_What the task requires_.
Write out a word-for-word repetition of the lines that come before the line containing "sizes in table" in the listing below, along with that line itself, omitting pictures.

_Extracted records_.

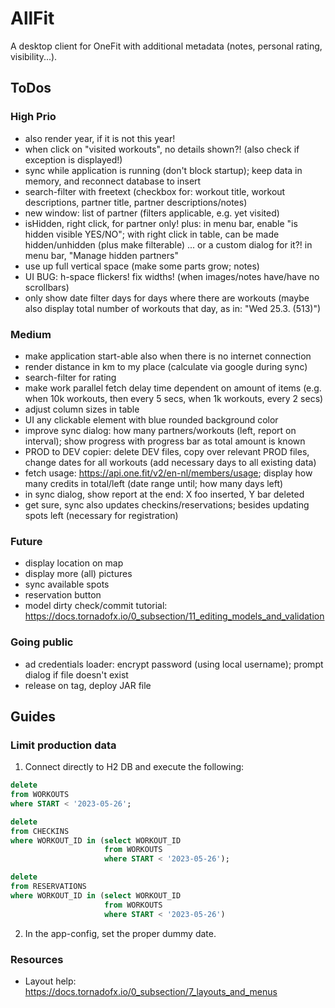 # AllFit

A desktop client for OneFit with additional metadata (notes, personal rating, visibility...).

## ToDos

### High Prio

* also render year, if it is not this year!
* when click on "visited workouts", no details shown?! (also check if exception is displayed!)
* sync while application is running (don't block startup); keep data in memory, and reconnect database to insert
* search-filter with freetext (checkbox for: workout title, workout descriptions, partner title, partner descriptions/notes)
* new window: list of partner (filters applicable, e.g. yet visited)
* isHidden, right click, for partner only! plus: in menu bar, enable "is hidden visible YES/NO"; with right click in table, can be made hidden/unhidden (plus make filterable) ... or a custom dialog for it?! in menu bar, "Manage hidden partners"
* use up full vertical space (make some parts grow; notes)
* UI BUG: h-space flickers! fix widths! (when images/notes have/have no scrollbars)
* only show date filter days for days where there are workouts (maybe also display total number of workouts that day, as in: "Wed 25.3. (513)")

### Medium

* make application start-able also when there is no internet connection
* render distance in km to my place (calculate via google during sync)
* search-filter for rating
* make work parallel fetch delay time dependent on amount of items (e.g. when 10k workouts, then every 5 secs, when 1k workouts, every 2 secs)
* adjust column sizes in table
* UI any clickable element with blue rounded background color
* improve sync dialog: how many partners/workouts (left, report on interval); show progress with progress bar as total amount is known
* PROD to DEV copier: delete DEV files, copy over relevant PROD files, change dates for all workouts (add necessary days to all existing data)
* fetch usage: https://api.one.fit/v2/en-nl/members/usage; display how many credits in total/left (date range until; how many days left)
* in sync dialog, show report at the end: X foo inserted, Y bar deleted
* get sure, sync also updates checkins/reservations; besides updating spots left (necessary for registration)

### Future

* display location on map
* display more (all) pictures
* sync available spots
* reservation button
* model dirty check/commit tutorial: https://docs.tornadofx.io/0_subsection/11_editing_models_and_validation

### Going public

* ad credentials loader: encrypt password (using local username); prompt dialog if file doesn't exist
* release on tag, deploy JAR file

## Guides

### Limit production data

1. Connect directly to H2 DB and execute the following:

```sql
delete
from WORKOUTS
where START < '2023-05-26';

delete
from CHECKINS
where WORKOUT_ID in (select WORKOUT_ID
                     from WORKOUTS
                     where START < '2023-05-26');

delete
from RESERVATIONS
where WORKOUT_ID in (select WORKOUT_ID
                     from WORKOUTS
                     where START < '2023-05-26')
```

2. In the app-config, set the proper dummy date.

### Resources

* Layout help: https://docs.tornadofx.io/0_subsection/7_layouts_and_menus
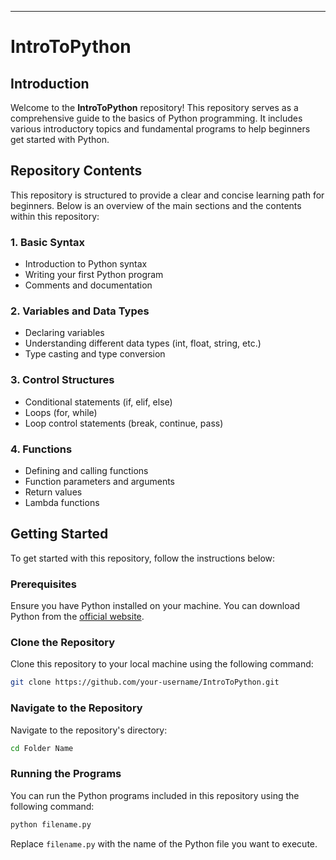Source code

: 

---

# IntroToPython

## Introduction

Welcome to the **IntroToPython** repository! This repository serves as a comprehensive guide to the basics of Python programming. It includes various introductory topics and fundamental programs to help beginners get started with Python.

## Repository Contents

This repository is structured to provide a clear and concise learning path for beginners. Below is an overview of the main sections and the contents within this repository:

### 1. **Basic Syntax**
- Introduction to Python syntax
- Writing your first Python program
- Comments and documentation

### 2. **Variables and Data Types**
- Declaring variables
- Understanding different data types (int, float, string, etc.)
- Type casting and type conversion

### 3. **Control Structures**
- Conditional statements (if, elif, else)
- Loops (for, while)
- Loop control statements (break, continue, pass)

### 4. **Functions**
- Defining and calling functions
- Function parameters and arguments
- Return values
- Lambda functions



## Getting Started

To get started with this repository, follow the instructions below:

### Prerequisites

Ensure you have Python installed on your machine. You can download Python from the [official website](https://www.python.org/downloads/).

### Clone the Repository

Clone this repository to your local machine using the following command:

```bash
git clone https://github.com/your-username/IntroToPython.git
```

### Navigate to the Repository

Navigate to the repository's directory:

```bash
cd Folder Name
```

### Running the Programs

You can run the Python programs included in this repository using the following command:

```bash
python filename.py
```

Replace `filename.py` with the name of the Python file you want to execute.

_Response to this task_.
 # AllFit

A desktop client for OneFit with additional metadata (notes, personal rating, visibility...).

## ToDos

### High Prio

* also render year, if it is not this year!
* when click on "visited workouts", no details shown?! (also check if exception is displayed!)
* sync while application is running (don't block startup); keep data in memory, and reconnect database to insert
* search-filter with freetext (checkbox for: workout title, workout descriptions, partner title, partner descriptions/notes)
* new window: list of partner (filters applicable, e.g. yet visited)
* isHidden, right click, for partner only! plus: in menu bar, enable "is hidden visible YES/NO"; with right click in table, can be made hidden/unhidden (plus make filterable) ... or a custom dialog for it?! in menu bar, "Manage hidden partners"
* use up full vertical space (make some parts grow; notes)
* UI BUG: h-space flickers! fix widths! (when images/notes have/have no scrollbars)
* only show date filter days for days where there are workouts (maybe also display total number of workouts that day, as in: "Wed 25.3. (513)")

### Medium

* make application start-able also when there is no internet connection
* render distance in km to my place (calculate via google during sync)
* search-filter for rating
* make work parallel fetch delay time dependent on amount of items (e.g. when 10k workouts, then every 5 secs, when 1k workouts, every 2 secs)
* adjust column sizes in table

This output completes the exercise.